Entries supplied:
+++++

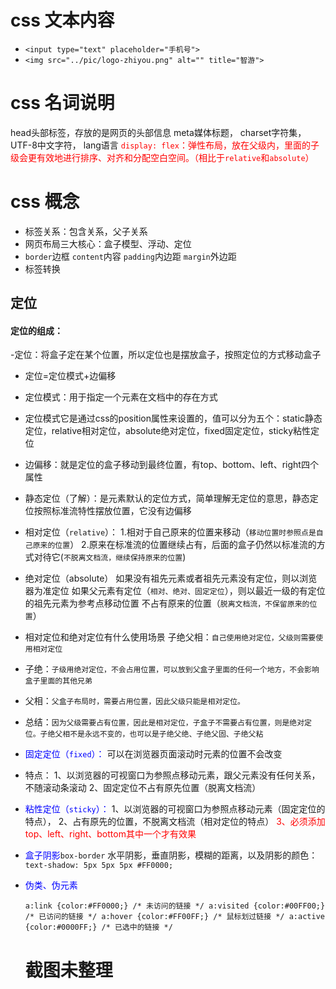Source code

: # css 文本内容
- `<input type="text" placeholder="手机号">`
- `<img src="../pic/logo-zhiyou.png" alt="" title="智游">`

# css 名词说明
head头部标签，存放的是网页的头部信息
meta媒体标题，
charset字符集，
UTF-8中文字符，
lang语言
<font color='red'>
`display: flex`：弹性布局，放在父级内，里面的子级会更有效地进行排序、对齐和分配空白空间。（相比于`relative`和`absolute`）
</font>


# css 概念
- 标签关系：包含关系，父子关系
- 网页布局三大核心：盒子模型、浮动、定位
- `border`边框 `content`内容 `padding`内边距 `margin`外边距
- 标签转换
## 定位
#### 定位的组成：
-定位：将盒子定在某个位置，所以定位也是摆放盒子，按照定位的方式移动盒子
- 定位=定位模式+边偏移
- 定位模式：用于指定一个元素在文档中的存在方式
- 定位模式它是通过css的position属性来设置的，值可以分为五个：static静态定位，relative相对定位，absolute绝对定位，fixed固定定位，sticky粘性定位

- 边偏移：就是定位的盒子移动到最终位置，有top、bottom、left、right四个属性

- 静态定位（了解）：是元素默认的定位方式，简单理解无定位的意思，静态定位按照标准流特性摆放位置，它没有边偏移
- 相对定位（`relative`）：
  1.相对于自己原来的位置来移动（`移动位置时参照点是自己原来的位置`）
  2.原来在标准流的位置继续占有，后面的盒子仍然以标准流的方式对待它(`不脱离文档流，继续保持原来的位置`)
- 绝对定位（absolute）
  如果没有祖先元素或者祖先元素没有定位，则以浏览器为准定位
  如果父元素有定位（`相对、绝对、固定定位`），则以最近一级的有定位的祖先元素为参考点移动位置
  不占有原来的位置（`脱离文档流，不保留原来的位置`）
- 相对定位和绝对定位有什么使用场景
  子绝父相：`自己使用绝对定位，父级则需要使用相对定位`
- 子绝：`子级用绝对定位，不会占用位置，可以放到父盒子里面的任何一个地方，不会影响盒子里面的其他兄弟`
- 父相：`父盒子布局时，需要占用位置，因此父级只能是相对定位。`
- 总结：`因为父级需要占有位置，因此是相对定位，子盒子不需要占有位置，则是绝对定位。子绝父相不是永远不变的，也可以是子绝父绝、子绝父固、子绝父粘`

- <font color='blue'>固定定位（`fixed`）：</font>
  可以在浏览器页面滚动时元素的位置不会改变
- 特点：
  1、以浏览器的可视窗口为参照点移动元素，跟父元素没有任何关系，不随滚动条滚动
  2、固定定位不占有原先位置（脱离文档流）

- <font color='blue'>粘性定位（`sticky`）：</font>
  1、以浏览器的可视窗口为参照点移动元素（固定定位的特点），
  2、占有原先的位置，不脱离文档流（相对定位的特点）
  <font color='red'>3、必须添加top、left、right、bottom其中一个才有效果</font>

- <font color='blue'>盒子阴影</font>`box-border`
  水平阴影，垂直阴影，模糊的距离，以及阴影的颜色：
  `text-shadow: 5px 5px 5px #FF0000;`

- <font color='blue'>伪类、伪元素</font>

  `a:link {color:#FF0000;} /* 未访问的链接 */
  a:visited {color:#00FF00;} /* 已访问的链接 */
  a:hover {color:#FF00FF;} /* 鼠标划过链接 */
  a:active {color:#0000FF;} /* 已选中的链接 */`



  # 截图未整理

+++++

Problem description: Write every record out again exactly, omitting the pictures they hold.

Task output:
Source code

: # css 文本内容
- `<input type="text" placeholder="手机号">`
- `<img src="../pic/logo-zhiyou.png" alt="" title="智游">`

# css 名词说明
head头部标签，存放的是网页的头部信息
meta媒体标题，
charset字符集，
UTF-8中文字符，
lang语言
<font color='red'>
`display: flex`：弹性布局，放在父级内，里面的子级会更有效地进行排序、对齐和分配空白空间。（相比于`relative`和`absolute`）
</font>


# css 概念
- 标签关系：包含关系，父子关系
- 网页布局三大核心：盒子模型、浮动、定位
- `border`边框 `content`内容 `padding`内边距 `margin`外边距
- 标签转换
## 定位
#### 定位的组成：
-定位：将盒子定在某个位置，所以定位也是摆放盒子，按照定位的方式移动盒子
- 定位=定位模式+边偏移
- 定位模式：用于指定一个元素在文档中的存在方式
- 定位模式它是通过css的position属性来设置的，值可以分为五个：static静态定位，relative相对定位，absolute绝对定位，fixed固定定位，sticky粘性定位

- 边偏移：就是定位的盒子移动到最终位置，有top、bottom、left、right四个属性

- 静态定位（了解）：是元素默认的定位方式，简单理解无定位的意思，静态定位按照标准流特性摆放位置，它没有边偏移
- 相对定位（`relative`）：
  1.相对于自己原来的位置来移动（`移动位置时参照点是自己原来的位置`）
  2.原来在标准流的位置继续占有，后面的盒子仍然以标准流的方式对待它(`不脱离文档流，继续保持原来的位置`)
- 绝对定位（absolute）
  如果没有祖先元素或者祖先元素没有定位，则以浏览器为准定位
  如果父元素有定位（`相对、绝对、固定定位`），则以最近一级的有定位的祖先元素为参考点移动位置
  不占有原来的位置（`脱离文档流，不保留原来的位置`）
- 相对定位和绝对定位有什么使用场景
  子绝父相：`自己使用绝对定位，父级则需要使用相对定位`
- 子绝：`子级用绝对定位，不会占用位置，可以放到父盒子里面的任何一个地方，不会影响盒子里面的其他兄弟`
- 父相：`父盒子布局时，需要占用位置，因此父级只能是相对定位。`
- 总结：`因为父级需要占有位置，因此是相对定位，子盒子不需要占有位置，则是绝对定位。子绝父相不是永远不变的，也可以是子绝父绝、子绝父固、子绝父粘`

- <font color='blue'>固定定位（`fixed`）：</font>
  可以在浏览器页面滚动时元素的位置不会改变
- 特点：
  1、以浏览器的可视窗口为参照点移动元素，跟父元素没有任何关系，不随滚动条滚动
  2、固定定位不占有原先位置（脱离文档流）

- <font color='blue'>粘性定位（`sticky`）：</font>
  1、以浏览器的可视窗口为参照点移动元素（固定定位的特点），
  2、占有原先的位置，不脱离文档流（相对定位的特点）
  <font color='red'>3、必须添加top、left、right、bottom其中一个才有效果</font>

- <font color='blue'>盒子阴影</font>`box-border`
  水平阴影，垂直阴影，模糊的距离，以及阴影的颜色：
  `text-shadow: 5px 5px 5px #FF0000;`

- <font color='blue'>伪类、伪元素</font>

  `a:link {color:#FF0000;} /* 未访问的链接 */
  a:visited {color:#00FF00;} /* 已访问的链接 */
  a:hover {color:#FF00FF;} /* 鼠标划过链接 */
  a:active {color:#0000FF;} /* 已选中的链接 */`



  # 截图未整理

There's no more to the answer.